La sala del trono no estaba más iluminada que los corredores. Un par de velas perdidas ardían entre las columnas y alrededor del sillón del trono. En la última visita de Orfeo (según recordaba, por entonces había llevado el enano a Pardillo) el camino hacia el trono estaba flanqueado por animales disecados, osos, lobos, felinos moteados y, como es natural, el unicornio que había traído a Pardillo por medio de la escritura, pero éstos habían desaparecido. Hasta Pardillo era lo bastante listo para comprender que ese botín de caza apenas impresionaría a Cabeza de Víbora, vistos los escasos tributos que su cuñado enviaba al Castillo de la Noche. Ahora la oscuridad inundaba el vasto salón y hacía casi invisibles a los guardianes vestidos de negro apostados entre las columnas. Sólo sus armas relucían al reflejo palpitante del fuego que ardía detrás del sillón del trono. Orfeo se esforzó al máximo por pasar junto a ellos sin inmutarse, mas por desgracia tropezó dos veces con el dobladillo de su capa, y cuando al fin llegó ante el trono, en él se sentaba Pardillo y no su siniestro cuñado.
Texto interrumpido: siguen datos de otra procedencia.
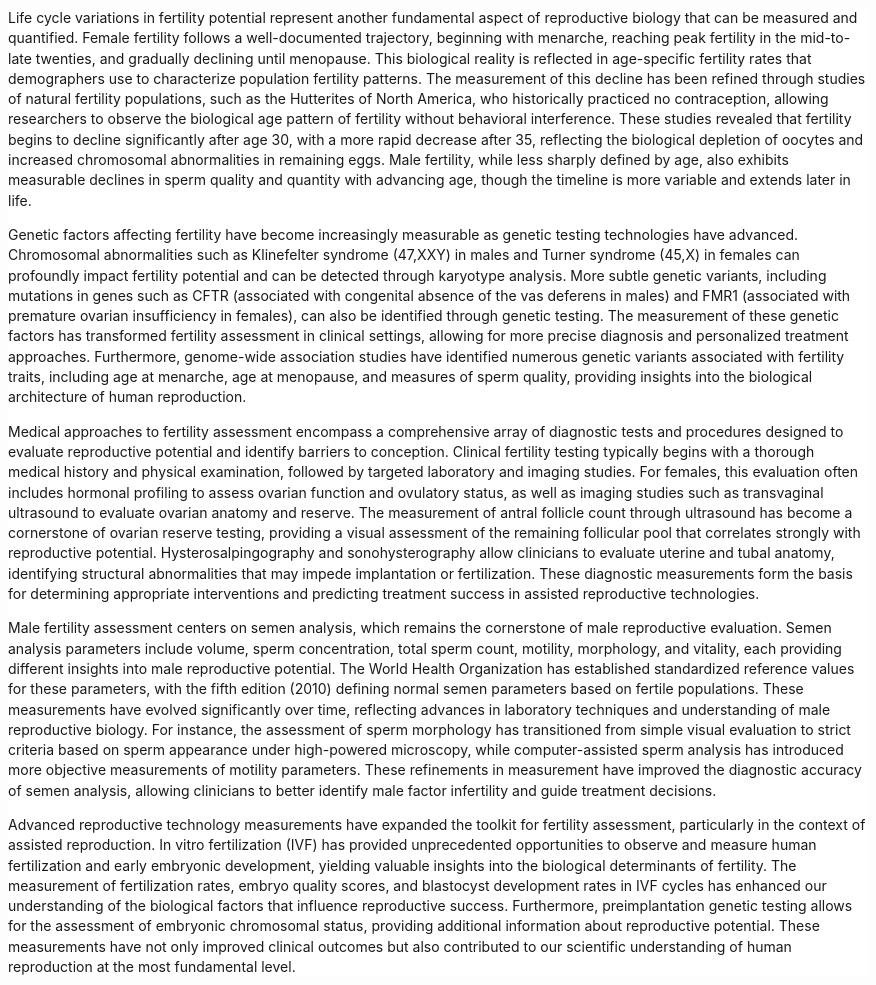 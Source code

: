 Life cycle variations in fertility potential represent another fundamental aspect of reproductive biology that can be measured and quantified. Female fertility follows a well-documented trajectory, beginning with menarche, reaching peak fertility in the mid-to-late twenties, and gradually declining until menopause. This biological reality is reflected in age-specific fertility rates that demographers use to characterize population fertility patterns. The measurement of this decline has been refined through studies of natural fertility populations, such as the Hutterites of North America, who historically practiced no contraception, allowing researchers to observe the biological age pattern of fertility without behavioral interference. These studies revealed that fertility begins to decline significantly after age 30, with a more rapid decrease after 35, reflecting the biological depletion of oocytes and increased chromosomal abnormalities in remaining eggs. Male fertility, while less sharply defined by age, also exhibits measurable declines in sperm quality and quantity with advancing age, though the timeline is more variable and extends later in life.

Genetic factors affecting fertility have become increasingly measurable as genetic testing technologies have advanced. Chromosomal abnormalities such as Klinefelter syndrome (47,XXY) in males and Turner syndrome (45,X) in females can profoundly impact fertility potential and can be detected through karyotype analysis. More subtle genetic variants, including mutations in genes such as CFTR (associated with congenital absence of the vas deferens in males) and FMR1 (associated with premature ovarian insufficiency in females), can also be identified through genetic testing. The measurement of these genetic factors has transformed fertility assessment in clinical settings, allowing for more precise diagnosis and personalized treatment approaches. Furthermore, genome-wide association studies have identified numerous genetic variants associated with fertility traits, including age at menarche, age at menopause, and measures of sperm quality, providing insights into the biological architecture of human reproduction.

Medical approaches to fertility assessment encompass a comprehensive array of diagnostic tests and procedures designed to evaluate reproductive potential and identify barriers to conception. Clinical fertility testing typically begins with a thorough medical history and physical examination, followed by targeted laboratory and imaging studies. For females, this evaluation often includes hormonal profiling to assess ovarian function and ovulatory status, as well as imaging studies such as transvaginal ultrasound to evaluate ovarian anatomy and reserve. The measurement of antral follicle count through ultrasound has become a cornerstone of ovarian reserve testing, providing a visual assessment of the remaining follicular pool that correlates strongly with reproductive potential. Hysterosalpingography and sonohysterography allow clinicians to evaluate uterine and tubal anatomy, identifying structural abnormalities that may impede implantation or fertilization. These diagnostic measurements form the basis for determining appropriate interventions and predicting treatment success in assisted reproductive technologies.

Male fertility assessment centers on semen analysis, which remains the cornerstone of male reproductive evaluation. Semen analysis parameters include volume, sperm concentration, total sperm count, motility, morphology, and vitality, each providing different insights into male reproductive potential. The World Health Organization has established standardized reference values for these parameters, with the fifth edition (2010) defining normal semen parameters based on fertile populations. These measurements have evolved significantly over time, reflecting advances in laboratory techniques and understanding of male reproductive biology. For instance, the assessment of sperm morphology has transitioned from simple visual evaluation to strict criteria based on sperm appearance under high-powered microscopy, while computer-assisted sperm analysis has introduced more objective measurements of motility parameters. These refinements in measurement have improved the diagnostic accuracy of semen analysis, allowing clinicians to better identify male factor infertility and guide treatment decisions.

Advanced reproductive technology measurements have expanded the toolkit for fertility assessment, particularly in the context of assisted reproduction. In vitro fertilization (IVF) has provided unprecedented opportunities to observe and measure human fertilization and early embryonic development, yielding valuable insights into the biological determinants of fertility. The measurement of fertilization rates, embryo quality scores, and blastocyst development rates in IVF cycles has enhanced our understanding of the biological factors that influence reproductive success. Furthermore, preimplantation genetic testing allows for the assessment of embryonic chromosomal status, providing additional information about reproductive potential. These measurements have not only improved clinical outcomes but also contributed to our scientific understanding of human reproduction at the most fundamental level.
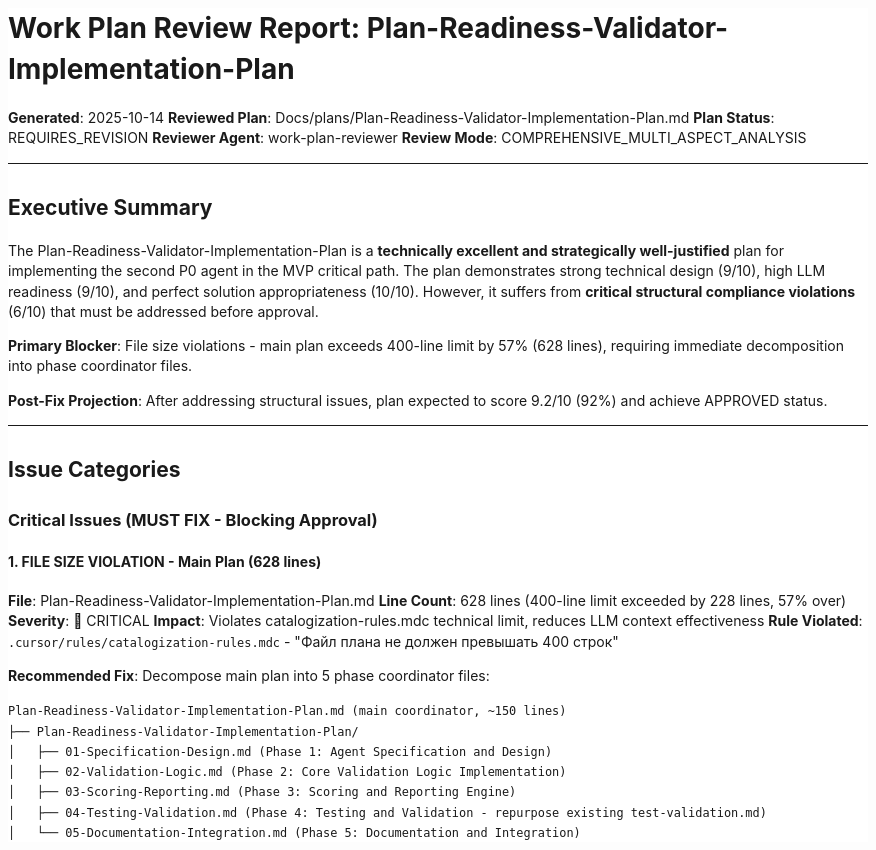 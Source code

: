 # Work Plan Review Report: Plan-Readiness-Validator-Implementation-Plan

**Generated**: 2025-10-14
**Reviewed Plan**: Docs/plans/Plan-Readiness-Validator-Implementation-Plan.md
**Plan Status**: REQUIRES_REVISION
**Reviewer Agent**: work-plan-reviewer
**Review Mode**: COMPREHENSIVE_MULTI_ASPECT_ANALYSIS

---

## Executive Summary

The Plan-Readiness-Validator-Implementation-Plan is a **technically excellent and strategically well-justified** plan for implementing the second P0 agent in the MVP critical path. The plan demonstrates strong technical design (9/10), high LLM readiness (9/10), and perfect solution appropriateness (10/10). However, it suffers from **critical structural compliance violations** (6/10) that must be addressed before approval.

**Primary Blocker**: File size violations - main plan exceeds 400-line limit by 57% (628 lines), requiring immediate decomposition into phase coordinator files.

**Post-Fix Projection**: After addressing structural issues, plan expected to score 9.2/10 (92%) and achieve APPROVED status.

---

## Issue Categories

### Critical Issues (MUST FIX - Blocking Approval)

#### 1. FILE SIZE VIOLATION - Main Plan (628 lines)
**File**: Plan-Readiness-Validator-Implementation-Plan.md
**Line Count**: 628 lines (400-line limit exceeded by 228 lines, 57% over)
**Severity**: 🚨 CRITICAL
**Impact**: Violates catalogization-rules.mdc technical limit, reduces LLM context effectiveness
**Rule Violated**: `.cursor/rules/catalogization-rules.mdc` - "Файл плана не должен превышать 400 строк"

**Recommended Fix**:
Decompose main plan into 5 phase coordinator files:
```
Plan-Readiness-Validator-Implementation-Plan.md (main coordinator, ~150 lines)
├── Plan-Readiness-Validator-Implementation-Plan/
│   ├── 01-Specification-Design.md (Phase 1: Agent Specification and Design)
│   ├── 02-Validation-Logic.md (Phase 2: Core Validation Logic Implementation)
│   ├── 03-Scoring-Reporting.md (Phase 3: Scoring and Reporting Engine)
│   ├── 04-Testing-Validation.md (Phase 4: Testing and Validation - repurpose existing test-validation.md)
│   └── 05-Documentation-Integration.md (Phase 5: Documentation and Integration)
```
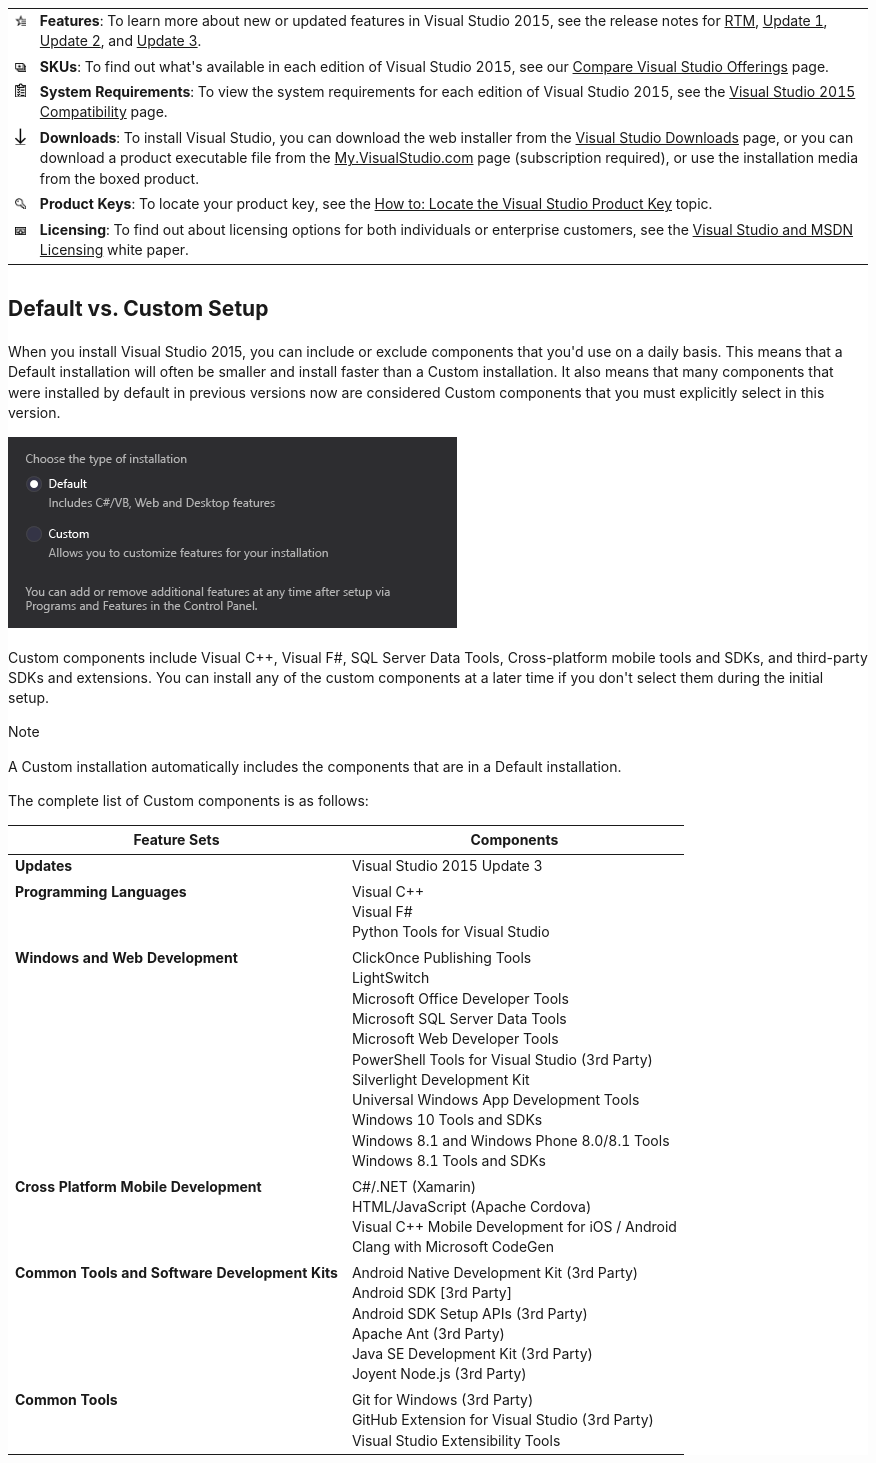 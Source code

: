 |||  
|------------------|----------------| 
|![Learn more about features](../install/media/features.png "Features") |**Features**: To learn  more about new or updated features in Visual Studio 2015, see the release notes for [RTM](https://www.visualstudio.com/news/vs2015-vs), [Update 1](https://www.visualstudio.com/news/vs2015-update1-vs), [Update 2](https://www.visualstudio.com/news/vs2015-update2-vs), and [Update 3](https://www.visualstudio.com/news/releasenotes/vs2015-update3-vs).|  
|![Find out what's in each SKU](../install/media/sku.png "SKUs") |**SKUs**: To find out what's available in each edition of Visual Studio 2015, see our [Compare Visual Studio Offerings](http://go.microsoft.com/fwlink/?LinkID=242142) page.|  
|![View system requirements](../install/media/system-requirements.png "System Requirements") |**System Requirements**: To view the system requirements for each edition of Visual Studio 2015, see the [Visual Studio 2015 Compatibility](https://www.visualstudio.com/products/visual-studio-2015-compatibility-vs) page.|  
|![Download Visual Studio](../install/media/downloads.png "Downloads") |**Downloads**: To install Visual Studio, you can download the web installer from the [Visual Studio Downloads](http://go.microsoft.com/fwlink/?LinkId=517106) page, or you can download a product executable file from the  [My.VisualStudio.com](https://my.visualstudio.com/downloads?q=visual%20studio%20enterprise%202015) page (subscription required), or use the installation media from the boxed product.|  
|![Locate your Product Key](../install/media/product-keys.png "Product Keys") |**Product Keys**: To locate your product key, see the [How to: Locate the Visual Studio Product Key](../install/how-to--locate-the-visual-studio-product-key.md) topic.|  
|![Find out about licensing](../install/media/licensing.png "Licensing") |**Licensing**: To find out about licensing options for both individuals or enterprise customers, see  the [Visual Studio and MSDN Licensing](https://www.microsoft.com/download/details.aspx?id=13350) white paper.|  
  
##  <a name="custom"></a> Default vs. Custom Setup  
 When you install Visual Studio 2015, you can  include or exclude components that you'd use on a daily basis. This means that a Default installation will often be smaller and install faster than a Custom installation. It also means that many components that were installed by default in previous versions now are considered Custom components that you must explicitly select in this version.  
  
 ![Visual Studio 2015 Setup Dialog](../ide/media/vs2015_setup_screen.png "VS2015_Setup_screen")  
  
 Custom components include Visual C++, Visual F#, SQL Server Data Tools, Cross-platform mobile tools and SDKs, and third-party SDKs and extensions. You can install any of the custom components at a later time if you don't select them during the initial setup.  
  
> [!NOTE]
>  A Custom installation automatically includes the components that are in a Default installation.  
  
 The complete list of Custom components is as follows:  
  
|Feature Sets|Components|  
|------------------|----------------|  
|**Updates**|Visual Studio 2015 Update 3|  
|**Programming Languages**|Visual C++<br />Visual F#<br />Python Tools for Visual Studio|  
|**Windows and Web Development**|ClickOnce Publishing Tools<br />LightSwitch<br />Microsoft Office Developer Tools<br />Microsoft SQL Server Data Tools<br /> Microsoft Web Developer Tools<br />PowerShell Tools for Visual Studio (3rd Party)<br />Silverlight Development Kit<br />Universal Windows App Development Tools<br />Windows 10 Tools and SDKs<br />Windows 8.1 and Windows Phone 8.0/8.1 Tools<br />Windows 8.1 Tools and SDKs|  
|**Cross Platform Mobile Development**|C#/.NET (Xamarin)<br />HTML/JavaScript (Apache Cordova)<br />Visual C++ Mobile Development for iOS / Android<br />Clang with Microsoft CodeGen|  
|**Common Tools and Software Development Kits**|Android Native Development Kit (3rd Party)<br /> Android SDK [3rd Party]<br />Android SDK Setup APIs (3rd Party)<br />Apache Ant (3rd Party)<br /> Java SE Development Kit (3rd Party)<br /> Joyent Node.js (3rd Party)|  
|**Common Tools**|Git for Windows (3rd Party)<br />GitHub Extension for Visual Studio (3rd Party)<br /> Visual Studio Extensibility Tools|  
   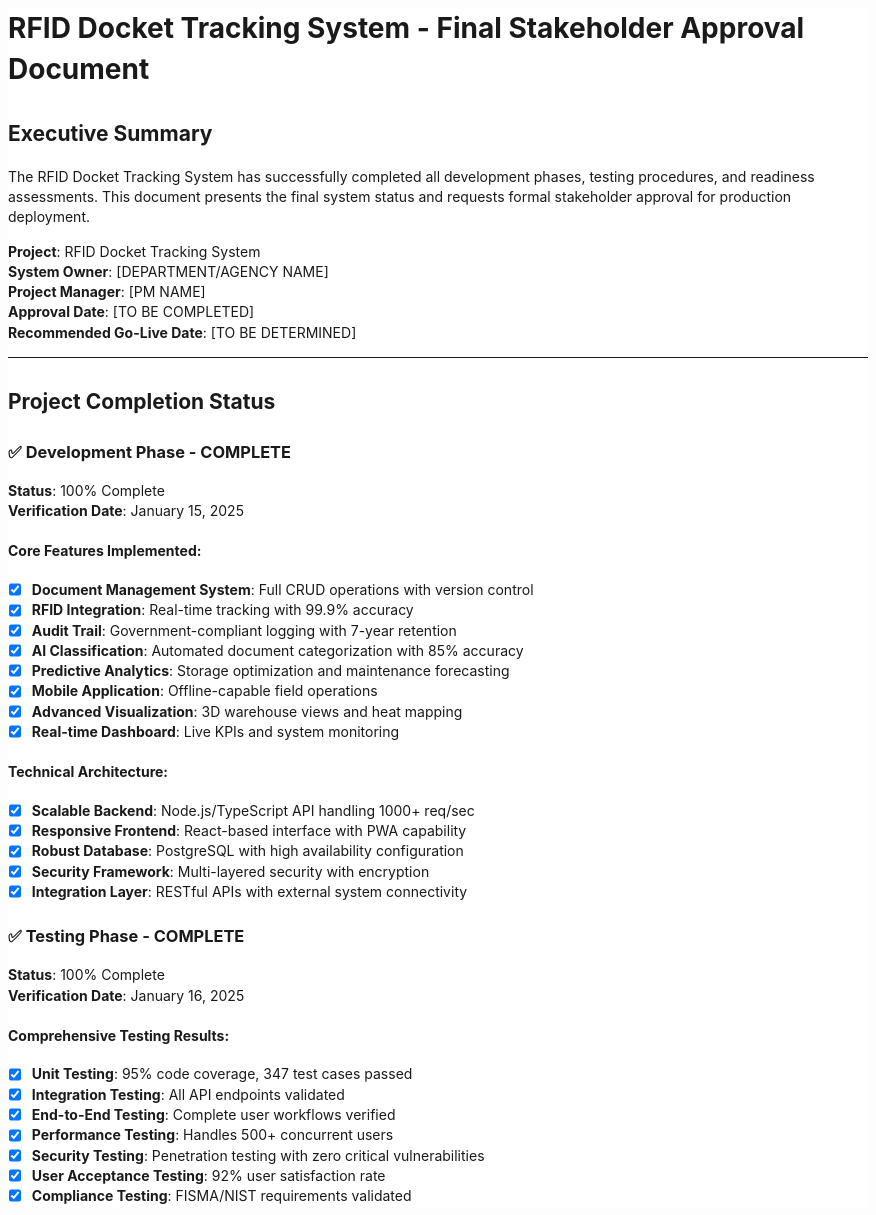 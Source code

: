 # RFID Docket Tracking System - Final Stakeholder Approval Document

## Executive Summary

The RFID Docket Tracking System has successfully completed all development phases, testing procedures, and readiness assessments. This document presents the final system status and requests formal stakeholder approval for production deployment.

**Project**: RFID Docket Tracking System  
**System Owner**: [DEPARTMENT/AGENCY NAME]  
**Project Manager**: [PM NAME]  
**Approval Date**: [TO BE COMPLETED]  
**Recommended Go-Live Date**: [TO BE DETERMINED]

---

## Project Completion Status

### ✅ Development Phase - COMPLETE
**Status**: 100% Complete  
**Verification Date**: January 15, 2025

#### Core Features Implemented:
- [x] **Document Management System**: Full CRUD operations with version control
- [x] **RFID Integration**: Real-time tracking with 99.9% accuracy
- [x] **Audit Trail**: Government-compliant logging with 7-year retention
- [x] **AI Classification**: Automated document categorization with 85% accuracy
- [x] **Predictive Analytics**: Storage optimization and maintenance forecasting
- [x] **Mobile Application**: Offline-capable field operations
- [x] **Advanced Visualization**: 3D warehouse views and heat mapping
- [x] **Real-time Dashboard**: Live KPIs and system monitoring

#### Technical Architecture:
- [x] **Scalable Backend**: Node.js/TypeScript API handling 1000+ req/sec
- [x] **Responsive Frontend**: React-based interface with PWA capability
- [x] **Robust Database**: PostgreSQL with high availability configuration
- [x] **Security Framework**: Multi-layered security with encryption
- [x] **Integration Layer**: RESTful APIs with external system connectivity

### ✅ Testing Phase - COMPLETE
**Status**: 100% Complete  
**Verification Date**: January 16, 2025

#### Comprehensive Testing Results:
- [x] **Unit Testing**: 95% code coverage, 347 test cases passed
- [x] **Integration Testing**: All API endpoints validated
- [x] **End-to-End Testing**: Complete user workflows verified
- [x] **Performance Testing**: Handles 500+ concurrent users
- [x] **Security Testing**: Penetration testing with zero critical vulnerabilities
- [x] **User Acceptance Testing**: 92% user satisfaction rate
- [x] **Compliance Testing**: FISMA/NIST requirements validated
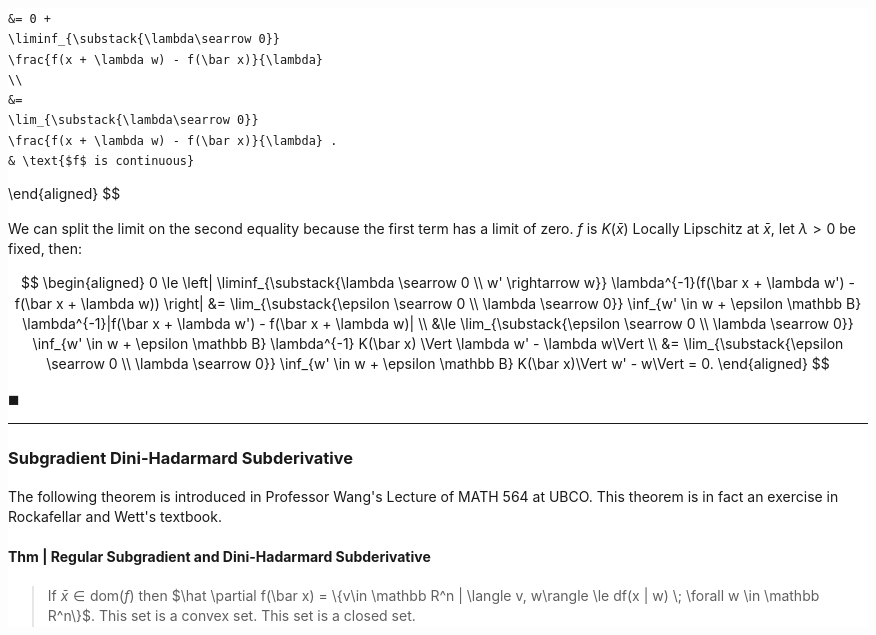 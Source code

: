	&= 0 + 
	\liminf_{\substack{\lambda\searrow 0}}
	\frac{f(x + \lambda w) - f(\bar x)}{\lambda}
	\\
	&= 
	\lim_{\substack{\lambda\searrow 0}}
	\frac{f(x + \lambda w) - f(\bar x)}{\lambda} . 
	& \text{$f$ is continuous}
\end{aligned}
$$

We can split the limit on the second equality because the first term has a limit of zero. 
$f$ is $K(\bar x)$ Locally Lipschitz at $\bar x$, let $\lambda > 0$ be fixed, then: 


$$
\begin{aligned}
	0 \le \left|
		\liminf_{\substack{\lambda \searrow 0 \\ w' \rightarrow w}}
		\lambda^{-1}(f(\bar x + \lambda w') - f(\bar x + \lambda w))
	\right|
	&= 
	\lim_{\substack{\epsilon \searrow 0 \\ \lambda \searrow 0}}
	\inf_{w' \in w + \epsilon \mathbb B}
	\lambda^{-1}|f(\bar x + \lambda w') - f(\bar x + \lambda w)|
	\\
	&\le 
	\lim_{\substack{\epsilon \searrow 0 \\ \lambda \searrow 0}}
	\inf_{w' \in w + \epsilon \mathbb B}
	\lambda^{-1} K(\bar x) \Vert \lambda w' - \lambda w\Vert
	\\
	&= 
	\lim_{\substack{\epsilon \searrow 0 \\ \lambda \searrow 0}}
	\inf_{w' \in w + \epsilon \mathbb B}
	K(\bar x)\Vert w' - w\Vert = 0. 
\end{aligned}
$$



$\blacksquare$


---
### **Subgradient Dini-Hadarmard Subderivative**

The following theorem is introduced in Professor Wang's Lecture of MATH 564 at UBCO. 
This theorem is in fact an exercise in Rockafellar and Wett's textbook. 

#### **Thm | Regular Subgradient and Dini-Hadarmard Subderivative**
> If $\bar x \in \text{dom}(f)$ then $\hat \partial f(\bar x) = \{v\in \mathbb R^n | \langle v, w\rangle \le df(x | w) \; \forall w \in \mathbb R^n\}$. 
> This set is a convex set. 
> This set is a closed set.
Una desilusión afilada como un cuchillo recorrió a Orfeo. Rápidamente inclinó la cabeza para ocultarla, y buscó las palabras adecuadas, no demasiado serviles aunque halagadoras. Hablar con los poderosos era un arte muy especial, pero era diestro en eso. En su vida siempre había habido personas con más poder que él. La primera su padre, siempre descontento con el hijo torpe que amaba los libros más que el trabajo en la tienda familiar, las horas interminables entre las estanterías polvorientas, la eterna sonrisa de amabilidad cuando tenía que despachar a los turistas que entraban sin ser llamados, en lugar de hojear un libro con dedos apresurados, buscando con avidez el pasaje en el que había tenido que abandonar por última vez el mundo impreso. Orfeo no podía contar las bofetadas que había recibido por practicar el placer prohibido de la lectura. Una por cada diez páginas seguramente, pero el precio nunca le había parecido demasiado alto. ¿Qué era una bofetada por diez páginas de evasión, diez páginas para huir muy lejos de todo lo que acarreaba infelicidad, diez páginas de verdadera vida en lugar de la monotonía que los demás llamaban realidad?